Engines and Fuel Systems
- Inspect fuel lines, including fill and vent hoses, for indications of softness, brittleness, or cracking. Any that are suspect should be replaced with Coast Guard-approved J1527 hose. Check joints for leaks (or use your finger and look for stains under or around the fitting) and make sure all lines are well supported with non-combustible clips or straps without rough edges.
- Inspect outer jacket. Cracks or swelling indicate corrosion and mean the cable must be replaced. (Note: Don’t try to remedy the problem by squirting lubricant into the cracks or wrapping duct tape around the outer jacket; most lubricants are incompatible and will only make things worse.
- Inspect all fuel-system components for leaks — fuel tanks, fuel pumps, filters. A dry rag can be used at connections or trust your nose. Clamps should be snug and free of heavy rust.
- Clean fuel filters
- Exhaust manifolds should be removed and inspected every few years for corrosion, which could be restricting water flow.

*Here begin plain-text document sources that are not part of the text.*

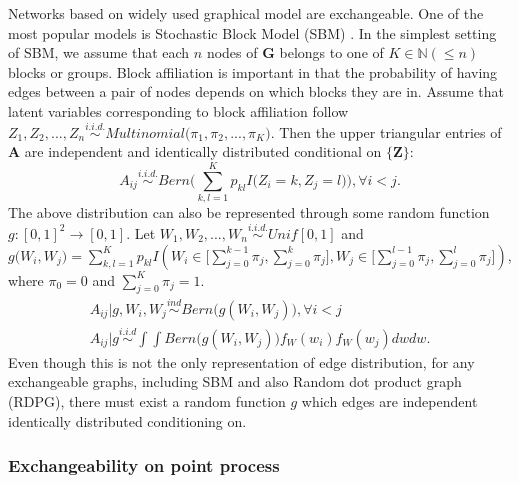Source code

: \documentclass[12pt]{article}
\theoremstyle{definition}
\begin{document}
Networks based on  widely used graphical model are exchangeable. One of the most popular models is Stochastic Block Model (SBM) \citep{holland1983stochastic}. In the simplest setting of SBM, we assume that each $n$ nodes of $\mathbf{G}$ belongs to one of $K \in \mathbb{N} (\leq n)$ blocks or groups. Block affiliation is important in that the probability of having edges between a pair of nodes depends on which blocks they are in.  Assume that latent variables corresponding to block affiliation follow $Z_{1}, Z_{2}, ... , Z_{n} \overset{i.i.d.}{\sim} Multinomial\big( \pi_{1}, \pi_{2}, ... , \pi_{K} \big)$. Then the upper triangular entries of $\mathbf{A}$ are independent and identically distributed conditional on $\{\mathbf{Z}\}$:
	\begin{equation} 
	A_{ij} \overset{i.i.d.}{\sim} Bern\big( \sum\limits_{k,l=1}^{K} p_{kl} I\big( Z_{i} = k, Z_{j} = l  \big)    \big), \forall  i < j.
	\end{equation}
The above distribution can also be represented through some random function $g : [0,1]^2 \rightarrow [0,1]$. Let $W_{1}, W_{2}, ... , W_{n} \overset{i.i.d.}{\sim} Unif[0,1]$ and $g\big( W_{i}, W_{j} \big) = \sum\limits_{k,l=1}^{K} p_{kl} I \left( W_{i} \in \big[ \sum\limits_{j=0}^{k-1} \pi_{j}, \sum\limits_{j=0}^{k} \pi_{j}   \big] , W_{j} \in \big[ \sum\limits_{j=0}^{l-1} \pi_{j}, \sum\limits_{j=0}^{l} \pi_{j}  \big]  \right)$, where $\pi_{0} = 0$ and $\sum\limits_{j=0}^{K}  \pi_{j} = 1$. 
\begin{equation} 
\begin{gathered}
A_{ij} \big| g, W_{i}, W_{j} \overset{ind}{\sim} Bern \big( g(W_{i}, W_{j})  \big), \forall i < j \\ 
A_{ij} \big| g \overset{i.i.d}{\sim} \int \int Bern \big( g(W_{i}, W_{j}) \big) f_{W}(w_{i}) f_{W}(w_{j}) dw dw.  
\end{gathered}
\end{equation}
Even though this is not the only representation of edge distribution, for any exchangeable graphs, including SBM and also Random dot product graph (RDPG), there must exist a random function $g$ which edges are independent identically distributed conditioning on. 
	
\subsubsection{Exchangeability on point process}
	
\end{document}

- Clean and tighten electrical connections, especially both ends of battery cables. Loose connections can “arc,” which creates an enormous amount of heat and is a fire hazard. Studs, nuts, and washers should be copper — not aluminum or steel. Dissimilar metals have the potential to cause galvanic corrosion. Problems ranging from a weak contact to arcing could be the result of poor washer choice. Wire brush batter terminals and fill cells with distilled water.
- Cooling hoses and fittings should fit snugly and be double-clamped. Hoses showing signs of age — rot, stiffness, bulges, leaks, and/or cracking — should be replaced.
- Inspect bilge blower hose for leaks.
A Few Other Chores
- Refill or replace fire extinguishers as necessary. (Mount extinguishers where they’ll be clearly visible.)
- Stoves and remote tanks should be examined for loose fittings and leaking hoses.
- Throw out or take ashore all propane canisters, solvents, and rusted cans. They’re a fire hazard and shouldn’t be stored aboard.
- Clean bilge. Inspect bilge pump and float switch to ensure they’re working properly.
- Replace outdated flares. Keep old flares aboard as spares.
- Inspect tire treads and sidewalls. Cracks on sidewalls, or lack of tread, indicates the tire may be replaced. Use a gauge to check pressure. Don’t forget the trailer’s spare tire.
- Sand and paint rusted areas.
- Inspect bearings. Repack as necessary.
- Test tail and back-up lights. Replace burned-out bulbs and chafed wires. Corroded terminals should be cleaned. Make sure the white ground wire is securely attached to the trailer’s frame.
- Test the winch, manual or electric to ensure it’s working properly.